Read the tense. Commendeth — present, ongoing — through a death that already happened. God keeps on proving His love through an event that cannot un-happen. And read the timing: while we were yet sinners. Not after we reformed. Not in response to our potential. The demonstration was made at our worst, which is precisely what makes it unshakable — a love given at your worst cannot be revoked by your worst. John says the same thing and adds the direction of the arrow:

In this was manifested the love of God toward us, because that God sent his only begotten Son into the world, that we might live through him. Herein is love, not that we loved God, but that he loved us, and sent his Son to be the propitiation for our sins. 1 John 4:9–10

Not that we loved God, but that he loved us. His love is the cause, never the response. You did not start this, and so you cannot stop it. If you want the full logic of what happened on that cross and why it had to happen, I have walked through it in Why Did Jesus Have to Die on the Cross? — but for this question, one verse of the argument is enough: He that spared not his own Son, but delivered him up for us all, how shall he not with him also freely give us all things? (Romans 8:32). God has already given you the most expensive gift in His possession. The man who hands you the deed to the house is not going to quibble over the key.

“Fine — God loves the world. But me, specifically?”

This is the real sticking point, isn’t it? John 3:16 says God so loved the world, and a world is easy to love — it’s a crowd, an average, a blur. You are not a blur. You know your own file: the secret history, the repeated failures, the things you have never said out loud. Surely the love thins out when it reaches your address.

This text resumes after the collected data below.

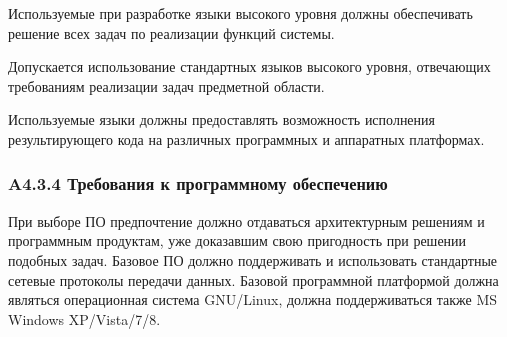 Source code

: Используемые при разработке языки высокого уровня должны обеспечивать решение
всех задач по реализации функций системы.

Допускается использование стандартных языков высокого уровня, отвечающих
требованиям реализации задач предметной области.

Используемые языки должны предоставлять возможность исполнения результирующего
кода на различных программных и аппаратных платформах.

\subsubsection*{A4.3.4 Требования к программному обеспечению}

При выборе ПО предпочтение должно отдаваться архитектурным решениям и
программным продуктам, уже доказавшим свою пригодность при решении подобных
задач. Базовое ПО должно поддерживать и использовать стандартные сетевые
протоколы передачи данных. Базовой программной платформой должна являться
операционная система GNU/Linux, должна поддерживаться также MS Windows XP/Vista/7/8.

The Bible anticipates exactly this objection, and answers it with the most individual images in all of Scripture. Through Isaiah, God reaches for the strongest human bond we know — and then claims to exceed it:

Can a woman forget her sucking child, that she should not have compassion on the son of her womb? yea, they may forget, yet will I not forget thee. Behold, I have graven thee upon the palms of my hands; thy walls are continually before me. Isaiah 49:15–16

A nursing mother forgetting her infant is nearly unthinkable — and God says, even if that happened, I will not forget thee. Graven on His palms: not jotted, not tattooed — engraved, cut in, permanent. Christians have long noticed that when Jesus rose from the dead, He kept the nail prints. There is a sense in which Isaiah’s metaphor stopped being a metaphor on Easter morning. Your name is in His hands by way of wounds He chose to keep.

And Jesus Himself dismantled the “God loves crowds, not persons” theory with a story about arithmetic that doesn’t add up: a shepherd with a hundred sheep leaves the ninety-nine to go after the one. Joy shall be in heaven over one sinner that repenteth, more than over ninety and nine just persons, which need no repentance (Luke 15:7). Heaven’s accounting is scandalously individual. The one lost sheep is not a rounding error to God. He is the plot.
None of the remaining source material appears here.